Dicha reforma tendría que basarse en tres puntos fundamentales. En primer lugar, y con el objetivo de garantizar el flujo de entradas o ingresos necesarios, habría que fomentar la ampliación o el aumento de la edad de jubilación, como ya están haciendo algunos países europeos. En segundo lugar hay que contar con el apoyo y complemento de las pensiones en el ámbito privado, para lo cual, además de contribuir creando o acentuando una «cultura del ahorro» siempre que la coyuntura lo haga posible, es preciso arbitrar medidas fiscales sobre los fondos correspondientes, reconsiderando la normativa actual. En tercer lugar, y esto es muy importante porque puede crearnos una especie de «ilusión monetaria», el ingente volumen de inmigrantes, aunque a corto plazo suponga una inyección de recursos, resulta neutral a medio y largo plazo, ya que al incorporase plenamente en el sistema, en un tiempo más o menos dilatado terminan convirtiéndose en pasivos, normalizándose así la situación.

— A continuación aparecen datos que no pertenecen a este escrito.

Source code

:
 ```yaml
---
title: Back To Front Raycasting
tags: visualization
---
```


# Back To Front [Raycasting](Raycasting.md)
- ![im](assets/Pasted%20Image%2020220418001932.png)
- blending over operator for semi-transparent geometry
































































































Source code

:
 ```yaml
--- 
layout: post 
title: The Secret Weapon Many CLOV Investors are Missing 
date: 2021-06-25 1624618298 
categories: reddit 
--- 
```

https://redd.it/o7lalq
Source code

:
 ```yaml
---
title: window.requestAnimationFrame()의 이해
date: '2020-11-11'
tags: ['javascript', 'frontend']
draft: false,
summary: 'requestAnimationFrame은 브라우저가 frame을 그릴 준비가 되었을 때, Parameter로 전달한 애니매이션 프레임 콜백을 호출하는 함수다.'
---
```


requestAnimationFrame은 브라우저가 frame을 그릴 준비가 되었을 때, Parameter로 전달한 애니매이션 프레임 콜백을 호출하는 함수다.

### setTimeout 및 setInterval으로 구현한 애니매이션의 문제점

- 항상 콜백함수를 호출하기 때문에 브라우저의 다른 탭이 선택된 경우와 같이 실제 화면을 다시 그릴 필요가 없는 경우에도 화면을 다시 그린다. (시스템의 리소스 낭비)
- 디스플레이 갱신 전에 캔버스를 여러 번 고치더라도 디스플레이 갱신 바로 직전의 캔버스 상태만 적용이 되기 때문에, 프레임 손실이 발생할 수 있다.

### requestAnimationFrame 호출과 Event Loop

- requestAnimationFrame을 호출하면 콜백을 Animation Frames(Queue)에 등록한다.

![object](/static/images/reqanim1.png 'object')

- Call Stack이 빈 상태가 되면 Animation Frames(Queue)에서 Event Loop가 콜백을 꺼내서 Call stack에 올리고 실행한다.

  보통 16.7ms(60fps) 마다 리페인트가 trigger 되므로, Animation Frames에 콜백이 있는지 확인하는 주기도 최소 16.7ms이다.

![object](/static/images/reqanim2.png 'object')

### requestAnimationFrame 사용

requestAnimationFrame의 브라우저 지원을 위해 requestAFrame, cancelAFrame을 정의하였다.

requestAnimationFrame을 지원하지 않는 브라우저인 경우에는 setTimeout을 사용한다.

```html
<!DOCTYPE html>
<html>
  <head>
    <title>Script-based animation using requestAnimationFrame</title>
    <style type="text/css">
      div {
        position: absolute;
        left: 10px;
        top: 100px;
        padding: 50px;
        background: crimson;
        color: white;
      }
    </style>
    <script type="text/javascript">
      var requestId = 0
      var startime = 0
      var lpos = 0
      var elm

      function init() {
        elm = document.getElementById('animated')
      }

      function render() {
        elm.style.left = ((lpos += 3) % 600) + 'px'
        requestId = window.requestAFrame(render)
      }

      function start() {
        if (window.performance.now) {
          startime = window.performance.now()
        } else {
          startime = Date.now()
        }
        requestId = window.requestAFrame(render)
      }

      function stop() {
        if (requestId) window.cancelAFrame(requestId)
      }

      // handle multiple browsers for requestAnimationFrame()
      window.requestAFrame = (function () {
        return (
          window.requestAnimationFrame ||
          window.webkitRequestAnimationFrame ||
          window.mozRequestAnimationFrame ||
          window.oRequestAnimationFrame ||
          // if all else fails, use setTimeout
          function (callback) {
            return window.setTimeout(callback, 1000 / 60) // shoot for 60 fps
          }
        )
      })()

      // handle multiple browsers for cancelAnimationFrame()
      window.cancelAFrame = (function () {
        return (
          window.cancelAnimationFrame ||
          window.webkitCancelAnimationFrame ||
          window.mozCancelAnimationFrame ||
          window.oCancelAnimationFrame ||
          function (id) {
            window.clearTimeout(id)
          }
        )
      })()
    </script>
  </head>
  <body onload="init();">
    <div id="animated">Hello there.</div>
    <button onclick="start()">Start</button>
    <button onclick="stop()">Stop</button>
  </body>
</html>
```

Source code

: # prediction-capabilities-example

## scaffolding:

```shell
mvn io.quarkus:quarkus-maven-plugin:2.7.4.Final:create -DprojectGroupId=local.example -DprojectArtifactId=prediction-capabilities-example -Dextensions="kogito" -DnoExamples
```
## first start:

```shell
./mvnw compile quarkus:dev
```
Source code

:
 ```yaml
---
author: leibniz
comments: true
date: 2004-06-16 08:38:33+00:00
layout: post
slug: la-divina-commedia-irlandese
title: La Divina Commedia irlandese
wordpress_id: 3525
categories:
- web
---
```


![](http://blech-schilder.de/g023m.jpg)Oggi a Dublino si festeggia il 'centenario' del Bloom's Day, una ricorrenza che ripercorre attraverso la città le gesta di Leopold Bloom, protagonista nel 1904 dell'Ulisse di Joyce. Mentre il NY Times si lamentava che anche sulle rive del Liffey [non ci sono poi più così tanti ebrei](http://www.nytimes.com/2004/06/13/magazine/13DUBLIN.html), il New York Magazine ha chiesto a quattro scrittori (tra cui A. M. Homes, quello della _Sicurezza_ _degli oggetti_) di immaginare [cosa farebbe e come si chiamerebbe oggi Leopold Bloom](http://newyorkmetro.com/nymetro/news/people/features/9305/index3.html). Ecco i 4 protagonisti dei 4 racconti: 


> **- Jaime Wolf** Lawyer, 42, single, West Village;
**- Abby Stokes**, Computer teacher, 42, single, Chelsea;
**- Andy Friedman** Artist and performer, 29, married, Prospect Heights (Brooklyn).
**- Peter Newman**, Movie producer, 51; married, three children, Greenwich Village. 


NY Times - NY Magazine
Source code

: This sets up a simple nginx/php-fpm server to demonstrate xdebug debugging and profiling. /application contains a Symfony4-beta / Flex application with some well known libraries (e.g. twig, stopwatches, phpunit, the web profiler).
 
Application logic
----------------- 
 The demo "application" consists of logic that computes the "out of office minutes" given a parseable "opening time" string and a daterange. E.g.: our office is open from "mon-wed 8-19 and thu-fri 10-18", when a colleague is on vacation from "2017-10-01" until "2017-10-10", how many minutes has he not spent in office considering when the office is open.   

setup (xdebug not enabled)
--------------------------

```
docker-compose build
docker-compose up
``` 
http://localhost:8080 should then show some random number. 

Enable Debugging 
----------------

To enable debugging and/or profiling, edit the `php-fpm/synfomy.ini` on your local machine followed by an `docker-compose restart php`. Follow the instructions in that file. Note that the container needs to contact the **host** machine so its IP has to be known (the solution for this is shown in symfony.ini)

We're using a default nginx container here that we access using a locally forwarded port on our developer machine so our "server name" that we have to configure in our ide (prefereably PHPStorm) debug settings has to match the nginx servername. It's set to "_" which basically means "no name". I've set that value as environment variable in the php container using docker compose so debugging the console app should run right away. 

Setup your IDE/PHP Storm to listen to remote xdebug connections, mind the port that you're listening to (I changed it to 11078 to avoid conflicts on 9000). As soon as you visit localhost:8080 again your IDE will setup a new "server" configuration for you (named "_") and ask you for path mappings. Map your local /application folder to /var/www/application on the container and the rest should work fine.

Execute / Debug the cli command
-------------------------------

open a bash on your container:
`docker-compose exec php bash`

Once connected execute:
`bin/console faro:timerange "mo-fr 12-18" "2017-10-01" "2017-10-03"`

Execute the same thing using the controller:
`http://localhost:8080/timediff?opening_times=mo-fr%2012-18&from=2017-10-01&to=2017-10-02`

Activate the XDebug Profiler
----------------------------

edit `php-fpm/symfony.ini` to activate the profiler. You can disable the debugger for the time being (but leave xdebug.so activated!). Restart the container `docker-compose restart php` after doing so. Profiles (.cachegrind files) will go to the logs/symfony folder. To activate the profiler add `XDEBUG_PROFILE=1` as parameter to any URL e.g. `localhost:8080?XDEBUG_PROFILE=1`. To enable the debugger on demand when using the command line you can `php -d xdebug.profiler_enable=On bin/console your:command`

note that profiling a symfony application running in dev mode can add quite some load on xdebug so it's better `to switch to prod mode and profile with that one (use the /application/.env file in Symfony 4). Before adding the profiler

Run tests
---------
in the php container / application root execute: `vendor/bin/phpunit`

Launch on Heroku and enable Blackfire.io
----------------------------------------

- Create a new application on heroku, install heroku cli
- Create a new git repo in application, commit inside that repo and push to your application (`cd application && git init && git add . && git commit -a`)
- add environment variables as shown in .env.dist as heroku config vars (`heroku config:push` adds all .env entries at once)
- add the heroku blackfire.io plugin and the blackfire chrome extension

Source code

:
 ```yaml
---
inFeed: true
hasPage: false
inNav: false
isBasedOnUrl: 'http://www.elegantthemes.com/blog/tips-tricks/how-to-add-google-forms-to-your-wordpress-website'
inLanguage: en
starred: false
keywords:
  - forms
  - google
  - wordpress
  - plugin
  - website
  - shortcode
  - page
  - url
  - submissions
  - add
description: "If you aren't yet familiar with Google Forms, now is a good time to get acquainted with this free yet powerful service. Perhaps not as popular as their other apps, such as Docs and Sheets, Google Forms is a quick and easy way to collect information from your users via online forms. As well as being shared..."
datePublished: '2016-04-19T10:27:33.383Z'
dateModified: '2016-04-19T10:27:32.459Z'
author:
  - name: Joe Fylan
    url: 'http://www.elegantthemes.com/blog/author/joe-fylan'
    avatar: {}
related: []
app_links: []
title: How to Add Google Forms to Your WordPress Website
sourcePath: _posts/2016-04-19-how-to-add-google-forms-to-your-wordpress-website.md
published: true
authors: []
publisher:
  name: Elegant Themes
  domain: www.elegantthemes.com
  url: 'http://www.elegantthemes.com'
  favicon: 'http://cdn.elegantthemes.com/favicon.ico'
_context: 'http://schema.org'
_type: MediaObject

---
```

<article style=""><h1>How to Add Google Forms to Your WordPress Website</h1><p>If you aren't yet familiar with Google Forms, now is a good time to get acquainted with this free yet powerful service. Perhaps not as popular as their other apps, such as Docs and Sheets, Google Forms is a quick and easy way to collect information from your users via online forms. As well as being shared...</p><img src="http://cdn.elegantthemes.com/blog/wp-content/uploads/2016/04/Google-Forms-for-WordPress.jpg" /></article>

Es preciso resaltar, y así lo ha hecho el Banco de España, que para la sostenibilidad del modelo, tanto en lo referido a las pensiones como a las otras reformas, resulta imprescindible contar con la seriedad y el esfuerzo de las administraciones públicas y muy especialmente de las comunidades autónomas, además del conjunto de los agentes sociales. Conviene poner de manifiesto que los cambios citados no son los únicos que necesita la economía española, pues tenemos como asignatura pendiente, entre otras, acometer con decisión la modificación de las estructuras comerciales, cuyas rigideces tienen mucho que ver con los altísimos precios de los productos alimenticios en el escalón final -es decir, el consumidor- y con nuestro diferencial de inflación respecto a los países de la Europa del euro.